◆ RECORDS PROVIDED
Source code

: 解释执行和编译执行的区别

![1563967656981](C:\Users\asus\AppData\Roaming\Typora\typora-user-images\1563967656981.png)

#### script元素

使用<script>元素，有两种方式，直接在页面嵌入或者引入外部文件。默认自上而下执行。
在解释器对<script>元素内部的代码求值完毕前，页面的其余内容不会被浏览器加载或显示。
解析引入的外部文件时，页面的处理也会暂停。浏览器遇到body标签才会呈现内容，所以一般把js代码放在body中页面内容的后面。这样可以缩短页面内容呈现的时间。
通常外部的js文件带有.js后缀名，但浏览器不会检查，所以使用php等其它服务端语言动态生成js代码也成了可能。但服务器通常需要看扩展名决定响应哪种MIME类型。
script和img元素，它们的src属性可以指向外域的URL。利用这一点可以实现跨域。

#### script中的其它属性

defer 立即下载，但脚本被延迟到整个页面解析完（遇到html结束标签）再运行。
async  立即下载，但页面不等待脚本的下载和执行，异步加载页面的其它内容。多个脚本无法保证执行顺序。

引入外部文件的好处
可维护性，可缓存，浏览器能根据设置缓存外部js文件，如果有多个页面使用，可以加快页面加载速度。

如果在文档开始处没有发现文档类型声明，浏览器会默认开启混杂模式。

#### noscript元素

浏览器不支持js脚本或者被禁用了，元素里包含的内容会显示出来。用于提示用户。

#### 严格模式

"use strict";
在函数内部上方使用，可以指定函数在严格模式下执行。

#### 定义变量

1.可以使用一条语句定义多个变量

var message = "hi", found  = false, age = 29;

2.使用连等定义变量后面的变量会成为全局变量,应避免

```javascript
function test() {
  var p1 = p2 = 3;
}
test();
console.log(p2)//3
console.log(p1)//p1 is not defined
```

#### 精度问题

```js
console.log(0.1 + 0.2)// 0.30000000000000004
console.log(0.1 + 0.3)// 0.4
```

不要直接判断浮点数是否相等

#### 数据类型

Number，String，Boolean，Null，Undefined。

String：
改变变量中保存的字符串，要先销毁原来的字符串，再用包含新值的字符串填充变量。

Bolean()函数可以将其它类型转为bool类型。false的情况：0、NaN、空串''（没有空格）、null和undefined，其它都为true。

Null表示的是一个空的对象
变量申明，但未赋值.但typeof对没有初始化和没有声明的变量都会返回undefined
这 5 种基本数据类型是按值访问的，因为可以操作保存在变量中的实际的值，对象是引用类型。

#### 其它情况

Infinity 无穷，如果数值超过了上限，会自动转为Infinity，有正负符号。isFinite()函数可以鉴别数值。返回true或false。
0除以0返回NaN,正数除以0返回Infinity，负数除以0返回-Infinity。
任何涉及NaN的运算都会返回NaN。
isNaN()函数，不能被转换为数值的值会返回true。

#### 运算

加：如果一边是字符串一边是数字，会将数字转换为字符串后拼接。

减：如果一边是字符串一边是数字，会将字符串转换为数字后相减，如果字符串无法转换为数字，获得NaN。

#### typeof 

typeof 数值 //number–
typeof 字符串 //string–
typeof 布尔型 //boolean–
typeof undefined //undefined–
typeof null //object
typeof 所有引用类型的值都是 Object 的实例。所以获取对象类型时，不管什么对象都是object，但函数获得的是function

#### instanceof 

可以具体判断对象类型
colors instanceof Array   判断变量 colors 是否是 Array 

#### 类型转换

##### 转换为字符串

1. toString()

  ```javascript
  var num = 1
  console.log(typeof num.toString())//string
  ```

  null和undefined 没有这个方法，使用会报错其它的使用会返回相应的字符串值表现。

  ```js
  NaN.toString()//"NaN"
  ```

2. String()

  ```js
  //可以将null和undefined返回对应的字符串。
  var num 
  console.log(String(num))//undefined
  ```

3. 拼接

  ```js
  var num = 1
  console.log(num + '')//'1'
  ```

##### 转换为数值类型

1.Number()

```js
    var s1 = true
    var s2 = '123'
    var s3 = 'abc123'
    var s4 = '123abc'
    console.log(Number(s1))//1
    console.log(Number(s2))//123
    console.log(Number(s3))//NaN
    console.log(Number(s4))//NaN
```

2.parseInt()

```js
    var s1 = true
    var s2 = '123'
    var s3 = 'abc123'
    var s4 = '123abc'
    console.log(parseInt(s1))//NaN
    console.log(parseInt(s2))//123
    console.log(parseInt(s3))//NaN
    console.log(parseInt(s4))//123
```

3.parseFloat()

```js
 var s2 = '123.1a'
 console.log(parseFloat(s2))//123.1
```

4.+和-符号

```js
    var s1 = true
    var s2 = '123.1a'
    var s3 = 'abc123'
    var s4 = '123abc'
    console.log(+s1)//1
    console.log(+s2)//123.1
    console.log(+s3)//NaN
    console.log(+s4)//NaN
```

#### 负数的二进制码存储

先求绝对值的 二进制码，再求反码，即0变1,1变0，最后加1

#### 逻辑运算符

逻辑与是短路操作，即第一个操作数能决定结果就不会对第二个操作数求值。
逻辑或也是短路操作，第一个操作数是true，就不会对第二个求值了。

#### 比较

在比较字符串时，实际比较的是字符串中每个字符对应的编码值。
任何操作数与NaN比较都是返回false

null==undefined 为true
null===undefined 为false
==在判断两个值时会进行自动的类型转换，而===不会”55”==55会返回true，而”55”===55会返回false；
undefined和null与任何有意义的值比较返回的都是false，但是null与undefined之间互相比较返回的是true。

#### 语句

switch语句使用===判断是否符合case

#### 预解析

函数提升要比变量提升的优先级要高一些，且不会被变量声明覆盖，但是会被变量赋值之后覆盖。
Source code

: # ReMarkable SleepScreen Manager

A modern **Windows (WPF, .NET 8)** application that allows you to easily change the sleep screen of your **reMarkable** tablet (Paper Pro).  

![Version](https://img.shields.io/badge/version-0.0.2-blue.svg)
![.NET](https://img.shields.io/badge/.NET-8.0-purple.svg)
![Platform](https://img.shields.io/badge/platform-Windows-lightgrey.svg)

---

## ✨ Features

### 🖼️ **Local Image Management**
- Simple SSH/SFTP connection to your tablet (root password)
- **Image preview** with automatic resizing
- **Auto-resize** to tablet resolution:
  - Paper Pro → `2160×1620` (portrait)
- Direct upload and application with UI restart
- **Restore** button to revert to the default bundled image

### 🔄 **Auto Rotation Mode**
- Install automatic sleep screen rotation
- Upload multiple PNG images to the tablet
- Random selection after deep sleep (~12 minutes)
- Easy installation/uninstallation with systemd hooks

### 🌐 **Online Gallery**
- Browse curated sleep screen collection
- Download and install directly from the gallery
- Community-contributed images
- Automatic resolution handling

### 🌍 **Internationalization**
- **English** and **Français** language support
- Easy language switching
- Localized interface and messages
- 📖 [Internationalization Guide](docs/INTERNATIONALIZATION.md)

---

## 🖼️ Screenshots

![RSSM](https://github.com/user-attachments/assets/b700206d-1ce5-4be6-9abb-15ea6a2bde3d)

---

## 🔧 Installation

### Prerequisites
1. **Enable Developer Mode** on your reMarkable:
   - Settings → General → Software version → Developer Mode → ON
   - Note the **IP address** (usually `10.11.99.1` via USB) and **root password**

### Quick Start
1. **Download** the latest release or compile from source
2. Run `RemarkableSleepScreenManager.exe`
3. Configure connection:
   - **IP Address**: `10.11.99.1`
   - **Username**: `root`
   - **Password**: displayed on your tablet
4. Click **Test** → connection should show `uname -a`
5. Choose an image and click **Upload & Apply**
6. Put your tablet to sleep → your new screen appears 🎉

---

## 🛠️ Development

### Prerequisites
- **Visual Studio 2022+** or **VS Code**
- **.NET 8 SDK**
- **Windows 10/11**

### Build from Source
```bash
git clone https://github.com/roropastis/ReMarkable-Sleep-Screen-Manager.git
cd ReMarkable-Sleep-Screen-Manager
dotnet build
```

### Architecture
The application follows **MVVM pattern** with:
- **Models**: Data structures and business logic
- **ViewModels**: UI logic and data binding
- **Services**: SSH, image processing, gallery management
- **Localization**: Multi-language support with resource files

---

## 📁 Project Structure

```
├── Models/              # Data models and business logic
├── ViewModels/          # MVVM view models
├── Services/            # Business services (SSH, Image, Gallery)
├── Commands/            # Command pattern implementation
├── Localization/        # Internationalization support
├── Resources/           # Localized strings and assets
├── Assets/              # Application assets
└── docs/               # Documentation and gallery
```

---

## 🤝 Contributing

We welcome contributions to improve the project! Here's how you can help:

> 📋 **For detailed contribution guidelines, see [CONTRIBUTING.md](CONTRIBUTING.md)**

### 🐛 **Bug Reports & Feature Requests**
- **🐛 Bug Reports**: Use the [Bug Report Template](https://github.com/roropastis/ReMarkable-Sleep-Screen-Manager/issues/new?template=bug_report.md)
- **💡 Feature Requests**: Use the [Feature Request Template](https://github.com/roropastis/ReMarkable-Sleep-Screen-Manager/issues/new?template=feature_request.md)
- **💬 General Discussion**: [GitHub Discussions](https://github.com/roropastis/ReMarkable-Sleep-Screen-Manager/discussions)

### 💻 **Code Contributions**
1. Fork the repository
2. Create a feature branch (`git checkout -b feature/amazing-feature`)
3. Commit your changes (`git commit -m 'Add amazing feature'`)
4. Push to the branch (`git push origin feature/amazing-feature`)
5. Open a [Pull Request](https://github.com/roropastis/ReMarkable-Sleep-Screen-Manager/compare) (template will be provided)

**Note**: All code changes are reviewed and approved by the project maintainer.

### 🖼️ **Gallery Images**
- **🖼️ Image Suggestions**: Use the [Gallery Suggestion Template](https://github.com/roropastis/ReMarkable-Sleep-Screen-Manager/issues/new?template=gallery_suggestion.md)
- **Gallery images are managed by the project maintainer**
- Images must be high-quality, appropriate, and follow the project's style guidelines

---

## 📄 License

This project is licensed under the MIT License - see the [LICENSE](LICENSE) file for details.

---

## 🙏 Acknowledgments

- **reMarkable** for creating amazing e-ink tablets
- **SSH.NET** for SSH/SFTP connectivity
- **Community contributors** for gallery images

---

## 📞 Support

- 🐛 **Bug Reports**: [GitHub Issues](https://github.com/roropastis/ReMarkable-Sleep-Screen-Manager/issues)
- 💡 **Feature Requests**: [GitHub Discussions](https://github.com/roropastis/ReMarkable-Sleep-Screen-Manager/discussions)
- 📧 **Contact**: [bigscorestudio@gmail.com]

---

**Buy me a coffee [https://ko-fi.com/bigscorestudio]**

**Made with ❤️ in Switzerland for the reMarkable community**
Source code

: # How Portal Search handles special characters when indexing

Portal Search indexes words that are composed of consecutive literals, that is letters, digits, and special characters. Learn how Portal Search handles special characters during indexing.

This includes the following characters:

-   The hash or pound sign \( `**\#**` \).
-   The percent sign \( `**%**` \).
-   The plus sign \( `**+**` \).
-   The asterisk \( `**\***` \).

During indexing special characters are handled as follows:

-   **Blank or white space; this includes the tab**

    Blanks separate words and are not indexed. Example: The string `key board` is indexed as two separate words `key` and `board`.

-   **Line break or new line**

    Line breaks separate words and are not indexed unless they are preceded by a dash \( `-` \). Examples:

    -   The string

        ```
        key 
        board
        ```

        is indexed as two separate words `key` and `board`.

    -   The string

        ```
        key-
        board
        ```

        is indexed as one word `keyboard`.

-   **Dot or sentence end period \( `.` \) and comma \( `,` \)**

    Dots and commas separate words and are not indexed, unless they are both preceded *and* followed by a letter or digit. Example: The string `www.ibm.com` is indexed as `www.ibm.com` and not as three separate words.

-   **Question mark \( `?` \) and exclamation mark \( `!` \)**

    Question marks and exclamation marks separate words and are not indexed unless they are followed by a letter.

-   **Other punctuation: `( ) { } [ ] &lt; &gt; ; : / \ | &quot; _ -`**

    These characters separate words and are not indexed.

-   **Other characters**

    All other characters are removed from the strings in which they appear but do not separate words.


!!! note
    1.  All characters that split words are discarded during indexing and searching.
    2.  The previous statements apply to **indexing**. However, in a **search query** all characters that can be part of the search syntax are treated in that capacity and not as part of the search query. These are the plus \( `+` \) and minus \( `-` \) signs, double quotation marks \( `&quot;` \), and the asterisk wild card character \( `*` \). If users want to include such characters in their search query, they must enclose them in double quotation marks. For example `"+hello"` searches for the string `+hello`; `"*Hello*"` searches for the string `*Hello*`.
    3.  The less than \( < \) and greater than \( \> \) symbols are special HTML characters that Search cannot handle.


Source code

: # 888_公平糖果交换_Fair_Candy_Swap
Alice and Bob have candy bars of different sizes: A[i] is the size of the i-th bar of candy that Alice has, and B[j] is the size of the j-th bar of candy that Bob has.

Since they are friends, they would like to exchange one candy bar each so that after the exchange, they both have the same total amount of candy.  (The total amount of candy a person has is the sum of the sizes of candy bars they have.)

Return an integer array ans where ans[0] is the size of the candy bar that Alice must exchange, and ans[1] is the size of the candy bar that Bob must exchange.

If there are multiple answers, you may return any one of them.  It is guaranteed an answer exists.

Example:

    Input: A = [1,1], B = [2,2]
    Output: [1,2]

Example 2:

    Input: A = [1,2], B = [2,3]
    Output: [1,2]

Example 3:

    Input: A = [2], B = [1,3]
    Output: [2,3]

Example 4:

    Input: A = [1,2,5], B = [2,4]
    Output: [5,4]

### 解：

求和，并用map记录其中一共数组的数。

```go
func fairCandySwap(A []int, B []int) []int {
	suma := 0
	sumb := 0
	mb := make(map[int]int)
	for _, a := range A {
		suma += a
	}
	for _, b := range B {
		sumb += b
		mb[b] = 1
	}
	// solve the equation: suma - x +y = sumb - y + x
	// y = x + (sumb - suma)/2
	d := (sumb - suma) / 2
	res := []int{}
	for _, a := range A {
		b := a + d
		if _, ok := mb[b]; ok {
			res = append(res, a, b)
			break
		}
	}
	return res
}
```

◆ TASK DETAILS
Where a line above includes "Input", copy that line.

◆ RESULT FOR THIS TASK
    Input: A = [1,1], B = [2,2]
    Input: A = [1,2], B = [2,3]
    Input: A = [2], B = [1,3]
    Input: A = [1,2,5], B = [2,4]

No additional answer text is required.